═════ RECORDS ═════

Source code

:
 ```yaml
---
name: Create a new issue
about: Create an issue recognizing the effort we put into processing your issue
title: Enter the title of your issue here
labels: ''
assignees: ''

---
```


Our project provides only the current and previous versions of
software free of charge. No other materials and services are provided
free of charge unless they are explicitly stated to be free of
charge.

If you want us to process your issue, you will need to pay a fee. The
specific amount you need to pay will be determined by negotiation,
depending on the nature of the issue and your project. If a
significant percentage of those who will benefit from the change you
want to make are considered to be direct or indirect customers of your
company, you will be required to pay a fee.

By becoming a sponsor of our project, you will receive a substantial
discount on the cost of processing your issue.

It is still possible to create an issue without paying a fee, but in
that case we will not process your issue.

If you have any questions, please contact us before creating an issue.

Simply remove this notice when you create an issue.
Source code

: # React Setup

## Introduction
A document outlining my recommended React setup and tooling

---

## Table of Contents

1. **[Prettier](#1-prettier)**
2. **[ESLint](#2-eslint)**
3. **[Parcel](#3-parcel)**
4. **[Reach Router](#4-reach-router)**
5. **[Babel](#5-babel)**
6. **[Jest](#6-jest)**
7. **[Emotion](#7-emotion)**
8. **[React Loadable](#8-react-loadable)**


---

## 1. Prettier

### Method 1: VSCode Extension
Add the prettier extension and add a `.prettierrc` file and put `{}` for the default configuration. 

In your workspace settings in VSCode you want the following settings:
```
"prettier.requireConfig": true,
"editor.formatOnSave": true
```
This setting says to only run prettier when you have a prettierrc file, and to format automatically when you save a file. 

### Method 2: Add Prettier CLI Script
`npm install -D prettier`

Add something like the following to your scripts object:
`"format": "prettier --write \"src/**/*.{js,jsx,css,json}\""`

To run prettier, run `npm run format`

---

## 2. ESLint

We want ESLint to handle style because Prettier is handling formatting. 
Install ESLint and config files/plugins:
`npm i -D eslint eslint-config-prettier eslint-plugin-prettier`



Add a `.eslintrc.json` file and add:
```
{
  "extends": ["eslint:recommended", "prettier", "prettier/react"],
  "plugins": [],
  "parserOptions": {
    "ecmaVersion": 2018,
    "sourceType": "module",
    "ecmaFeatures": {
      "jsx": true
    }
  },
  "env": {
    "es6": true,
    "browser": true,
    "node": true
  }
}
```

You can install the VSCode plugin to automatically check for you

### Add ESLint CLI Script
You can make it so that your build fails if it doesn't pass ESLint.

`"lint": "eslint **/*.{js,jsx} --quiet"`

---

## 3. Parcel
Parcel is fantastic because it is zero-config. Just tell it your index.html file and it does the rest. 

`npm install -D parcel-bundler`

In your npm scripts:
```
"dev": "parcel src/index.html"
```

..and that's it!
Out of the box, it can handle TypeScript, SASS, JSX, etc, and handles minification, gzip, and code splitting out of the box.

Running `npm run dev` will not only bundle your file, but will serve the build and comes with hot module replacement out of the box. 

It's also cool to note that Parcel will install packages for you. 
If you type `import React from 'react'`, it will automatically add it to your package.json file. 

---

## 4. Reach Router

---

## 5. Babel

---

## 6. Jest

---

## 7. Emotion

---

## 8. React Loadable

═════

TASK OBJECTIVE >> Reproduce, exactly as they stand in the data above, the lines from the one that holds "significant percentage of" to the one that holds "Install ESLint and", inclusive.

RESULT FOR THIS EXERCISE >>
significant percentage of those who will benefit from the change you
want to make are considered to be direct or indirect customers of your
company, you will be required to pay a fee.

By becoming a sponsor of our project, you will receive a substantial
discount on the cost of processing your issue.

It is still possible to create an issue without paying a fee, but in
that case we will not process your issue.

If you have any questions, please contact us before creating an issue.

Simply remove this notice when you create an issue.
Source code

: # React Setup

## Introduction
A document outlining my recommended React setup and tooling

---

## Table of Contents

1. **[Prettier](#1-prettier)**
2. **[ESLint](#2-eslint)**
3. **[Parcel](#3-parcel)**
4. **[Reach Router](#4-reach-router)**
5. **[Babel](#5-babel)**
6. **[Jest](#6-jest)**
7. **[Emotion](#7-emotion)**
8. **[React Loadable](#8-react-loadable)**


---

## 1. Prettier

### Method 1: VSCode Extension
Add the prettier extension and add a `.prettierrc` file and put `{}` for the default configuration. 

In your workspace settings in VSCode you want the following settings:
```
"prettier.requireConfig": true,
"editor.formatOnSave": true
```
This setting says to only run prettier when you have a prettierrc file, and to format automatically when you save a file. 

### Method 2: Add Prettier CLI Script
`npm install -D prettier`

Add something like the following to your scripts object:
`"format": "prettier --write \"src/**/*.{js,jsx,css,json}\""`

To run prettier, run `npm run format`

---

## 2. ESLint

We want ESLint to handle style because Prettier is handling formatting. 
Install ESLint and config files/plugins:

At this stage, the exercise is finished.